Assignment —
If an entry includes an image, drop the image and copy the rest verbatim.

Information —
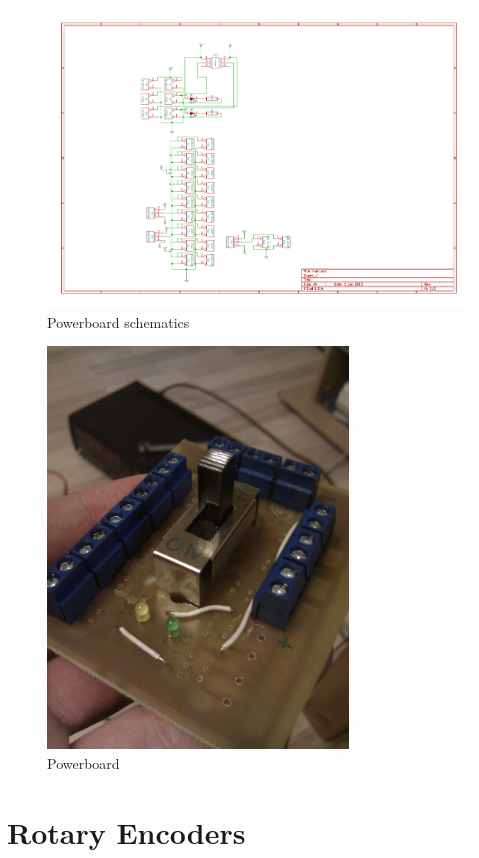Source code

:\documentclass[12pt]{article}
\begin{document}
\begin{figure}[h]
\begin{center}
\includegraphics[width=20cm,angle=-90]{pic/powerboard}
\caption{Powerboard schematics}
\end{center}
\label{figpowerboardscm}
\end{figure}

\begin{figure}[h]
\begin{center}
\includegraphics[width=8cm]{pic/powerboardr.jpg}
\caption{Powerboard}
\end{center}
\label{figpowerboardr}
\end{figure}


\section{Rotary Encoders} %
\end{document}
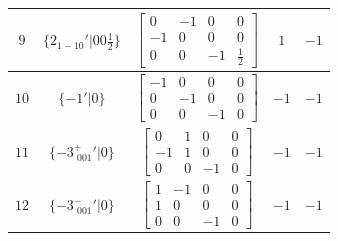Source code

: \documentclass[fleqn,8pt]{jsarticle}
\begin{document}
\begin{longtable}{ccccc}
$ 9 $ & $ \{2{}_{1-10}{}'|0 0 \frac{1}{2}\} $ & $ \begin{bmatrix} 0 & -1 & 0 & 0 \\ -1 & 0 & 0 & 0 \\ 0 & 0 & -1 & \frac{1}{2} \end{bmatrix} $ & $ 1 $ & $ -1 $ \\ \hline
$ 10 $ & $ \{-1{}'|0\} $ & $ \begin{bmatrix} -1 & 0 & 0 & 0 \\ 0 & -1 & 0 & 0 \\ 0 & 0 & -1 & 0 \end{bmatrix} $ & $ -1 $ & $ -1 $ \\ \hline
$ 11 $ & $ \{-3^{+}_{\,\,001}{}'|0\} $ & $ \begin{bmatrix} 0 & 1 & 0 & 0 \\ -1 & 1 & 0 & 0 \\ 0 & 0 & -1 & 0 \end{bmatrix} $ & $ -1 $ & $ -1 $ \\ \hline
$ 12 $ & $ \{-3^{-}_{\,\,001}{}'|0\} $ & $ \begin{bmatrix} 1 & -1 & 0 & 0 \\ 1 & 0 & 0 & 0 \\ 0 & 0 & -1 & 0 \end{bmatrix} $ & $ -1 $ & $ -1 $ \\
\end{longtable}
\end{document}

Answer to the exercise —
Source code

:\documentclass[12pt]{article}
\begin{document}
\begin{figure}[h]
\begin{center}
\includegraphics[width=20cm,angle=-90]{pic/powerboard}
\caption{Powerboard schematics}
\end{center}
\label{figpowerboardscm}
\end{figure}

\begin{figure}[h]
\begin{center}
\includegraphics[width=8cm]{pic/powerboardr.jpg}
\caption{Powerboard}
\end{center}
\label{figpowerboardr}
\end{figure}


\section{Rotary Encoders} %
\end{document}
Source code

: \documentclass[fleqn,8pt]{jsarticle}
\begin{document}
\begin{longtable}{ccccc}
$ 9 $ & $ \{2{}_{1-10}{}'|0 0 \frac{1}{2}\} $ & $ \begin{bmatrix} 0 & -1 & 0 & 0 \\ -1 & 0 & 0 & 0 \\ 0 & 0 & -1 & \frac{1}{2} \end{bmatrix} $ & $ 1 $ & $ -1 $ \\ \hline
$ 10 $ & $ \{-1{}'|0\} $ & $ \begin{bmatrix} -1 & 0 & 0 & 0 \\ 0 & -1 & 0 & 0 \\ 0 & 0 & -1 & 0 \end{bmatrix} $ & $ -1 $ & $ -1 $ \\ \hline
$ 11 $ & $ \{-3^{+}_{\,\,001}{}'|0\} $ & $ \begin{bmatrix} 0 & 1 & 0 & 0 \\ -1 & 1 & 0 & 0 \\ 0 & 0 & -1 & 0 \end{bmatrix} $ & $ -1 $ & $ -1 $ \\ \hline
$ 12 $ & $ \{-3^{-}_{\,\,001}{}'|0\} $ & $ \begin{bmatrix} 1 & -1 & 0 & 0 \\ 1 & 0 & 0 & 0 \\ 0 & 0 & -1 & 0 \end{bmatrix} $ & $ -1 $ & $ -1 $ \\
\end{longtable}
\end{document}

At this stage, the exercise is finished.